Na última quarta-feira (20), a Controladoria-Geral da União (CGU) anunciou a criação da Rede Nacional de Integridade Pública, uma iniciativa que visa aprimorar a colaboração entre as diversas instituições do setor público brasileiro.
Objetivos da Rede Nacional de Integridade Pública
Sob a supervisão da Secretaria de Integridade Pública (SIP) da CGU, a rede foi estabelecida pela Portaria Normativa CGU 262, datada de maio de 2026. Seu escopo inclui órgãos dos poderes Legislativo, Executivo e Judiciário, abrangendo a União, estados e municípios, além de Ministérios Públicos, Tribunais de Contas e Defensorias Públicas que não estão diretamente vinculados aos Três Poderes.
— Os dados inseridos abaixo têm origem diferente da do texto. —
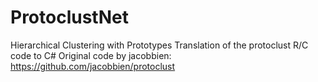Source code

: # ProtoclustNet
Hierarchical Clustering with Prototypes
Translation of the protoclust R/C code to C#
Original code by jacobbien: https://github.com/jacobbien/protoclust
Estrutura e Funcionamento da Rede
Além dos órgãos mencionados, unidades setoriais de integridade de autarquias e fundações federais, assim como órgãos municipais responsáveis pela gestão da integridade e conselhos de fiscalização, poderão se associar à rede. A CGU enfatiza que a principal meta da iniciativa é promover a transparência e prevenir irregularidades no serviço público, além de fomentar o desenvolvimento de soluções colaborativas.
Implementação e Participação
A implementação da Rede começará com a formação de uma comissão encarregada de criar o regimento interno, convocar uma Assembleia Geral e liderar as eleições do Conselho Diretivo. As instituições interessadas em participar dessa comissão têm até o dia 30 de junho para manifestar seu interesse.
Como se Associar à Rede
Para integrar a Rede, é necessário preencher um formulário eletrônico disponível no sistema e-CGU. Os órgãos interessados devem apresentar documentação que comprove suas atribuições relacionadas à gestão da integridade e indicar um representante que atuará na rede.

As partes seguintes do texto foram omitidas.